The Long-Term Care Imperative, which Leighton supports, takes a number of approaches to help strengthen the long-term care system in the state, including:

Grants to local governments and providers to develop new services for other adults and identify new ways to meet those needs.

More flexibility in the way funding for senior services can be used.

Incentives to attract quality workers to the long-term care industry, including access to health care benefits and tuition loan forgiveness.

Better background checks for temporary workers hired by nursing homes and limits to the amounts temporary agencies can charge to those homes.

A new, fairer payment system for nursing homes that includes a 3 percent reimbursement increase for all nursing homes, an additional increase of $1 per staff-hour at each nursing home, the establishment of a statewide floor for nursing home reimbursement rates and a 12 percent increase in reimbursement rates for community-based services, including those provided to assisted living facilities.

A Nursing Home Facility Conversion Program within the Minnesota Housing Finance Agency to convert nursing home beds/services into assisted living or other affordable housing for seniors.

The total cost for the Long-Term Care Initiative, which is supported by a coalition of long-term care providers and the Minnesota Health and Housing Association, is projected at $533 million.

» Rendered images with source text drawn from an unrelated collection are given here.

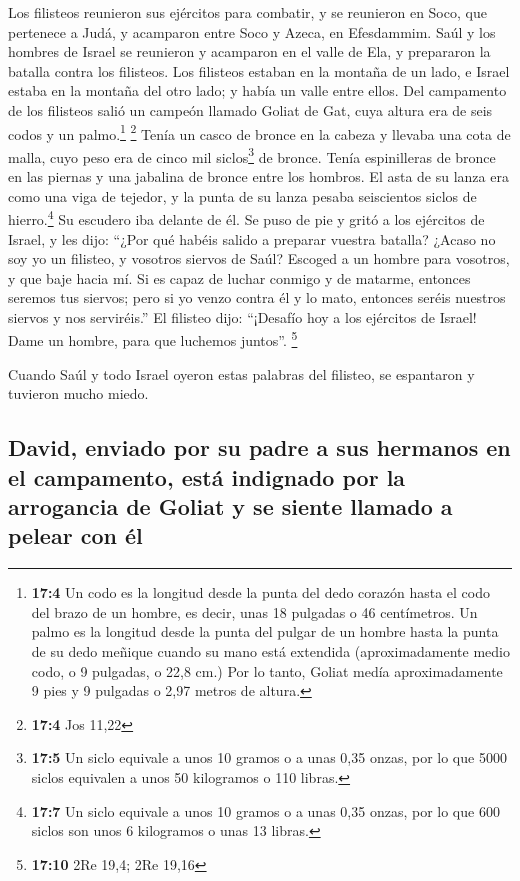  Los filisteos reunieron sus ejércitos para combatir, y se
reunieron en Soco, que pertenece a Judá, y acamparon entre Soco y Azeca,
en Efesdammim.  Saúl y los hombres de Israel se reunieron
y acamparon en el valle de Ela, y prepararon la batalla contra los
filisteos.  Los filisteos estaban en la montaña de un
lado, e Israel estaba en la montaña del otro lado; y había un valle
entre ellos.  Del campamento de los filisteos salió un
campeón llamado Goliat de Gat, cuya altura era de seis codos y un
palmo.\footnote{\textbf{17:4} Un codo es la longitud desde la punta del
  dedo corazón hasta el codo del brazo de un hombre, es decir, unas 18
  pulgadas o 46 centímetros. Un palmo es la longitud desde la punta del
  pulgar de un hombre hasta la punta de su dedo meñique cuando su mano
  está extendida (aproximadamente medio codo, o 9 pulgadas, o 22,8 cm.)
  Por lo tanto, Goliat medía aproximadamente 9 pies y 9 pulgadas o 2,97
  metros de altura.} \footnote{\textbf{17:4} Jos 11,22} 
Tenía un casco de bronce en la cabeza y llevaba una cota de malla, cuyo
peso era de cinco mil siclos\footnote{\textbf{17:5} Un siclo equivale a
  unos 10 gramos o a unas 0,35 onzas, por lo que 5000 siclos equivalen a
  unos 50 kilogramos o 110 libras.} de bronce.  Tenía
espinilleras de bronce en las piernas y una jabalina de bronce entre los
hombros.  El asta de su lanza era como una viga de
tejedor, y la punta de su lanza pesaba seiscientos siclos de
hierro.\footnote{\textbf{17:7} Un siclo equivale a unos 10 gramos o a
  unas 0,35 onzas, por lo que 600 siclos son unos 6 kilogramos o unas 13
  libras.} Su escudero iba delante de él.  Se puso de pie
y gritó a los ejércitos de Israel, y les dijo: ``¿Por qué habéis salido
a preparar vuestra batalla? ¿Acaso no soy yo un filisteo, y vosotros
siervos de Saúl? Escoged a un hombre para vosotros, y que baje hacia mí.
 Si es capaz de luchar conmigo y de matarme, entonces
seremos tus siervos; pero si yo venzo contra él y lo mato, entonces
seréis nuestros siervos y nos serviréis.''  El filisteo
dijo: ``¡Desafío hoy a los ejércitos de Israel! Dame un hombre, para que
luchemos juntos''. \footnote{\textbf{17:10} 2Re 19,4; 2Re 19,16}

 Cuando Saúl y todo Israel oyeron estas palabras del
filisteo, se espantaron y tuvieron mucho miedo.

\hypertarget{david-enviado-por-su-padre-a-sus-hermanos-en-el-campamento-estuxe1-indignado-por-la-arrogancia-de-goliat-y-se-siente-llamado-a-pelear-con-uxe9l}{%
\subsection{David, enviado por su padre a sus hermanos en el campamento,
está indignado por la arrogancia de Goliat y se siente llamado a pelear
con
él}\label{david-enviado-por-su-padre-a-sus-hermanos-en-el-campamento-estuxe1-indignado-por-la-arrogancia-de-goliat-y-se-siente-llamado-a-pelear-con-uxe9l}}

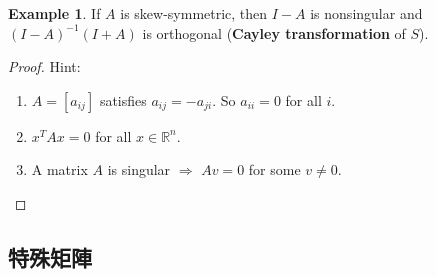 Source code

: \documentclass{article}
\theoremstyle{definition}
\newtheorem{example}{Example}[section]
\numberwithin{theorem}{section}
\numberwithin{equation}{section}
\begin{document}
\begin{example}
If $A$ is skew-symmetric, then $I - A$ is nonsingular and $(I - A)^{-1} (I + A)$ is orthogonal (\textbf{Cayley transformation} of $S$).
\end{example}

\begin{proof} Hint:
  \begin{enumerate}
  \item $A=[a_{ij}]$ satisfies $a_{ij}= - a_{ji}$. So $a_{ii}=0$ for  all $i$.
  \item $x^TAx=0$ for all $x\in \mathbb{R}^n$.
  \item A matrix $A$ is singular $\Rightarrow$ $Av=0$ for some $v\neq 0$.
  \end{enumerate}
\end{proof}


\subsection{特殊矩陣}
\end{document}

"I think it’s fairly obvious to most of us that our system for long-term care needs to change," Leighton said. "In rural communities, nursing homes and long-term care providers do more than just care for the elderly and the inform. They also are major employers and provide an invaluable link in the health care system. More importantly, they also preserve the connection between families."

"With all of the challenges facing the long-term care industry, a changing market, a growing worker shortage and an expanding senior population, we need to take steps to make sure that the quality of care doesn’t suffer," he said.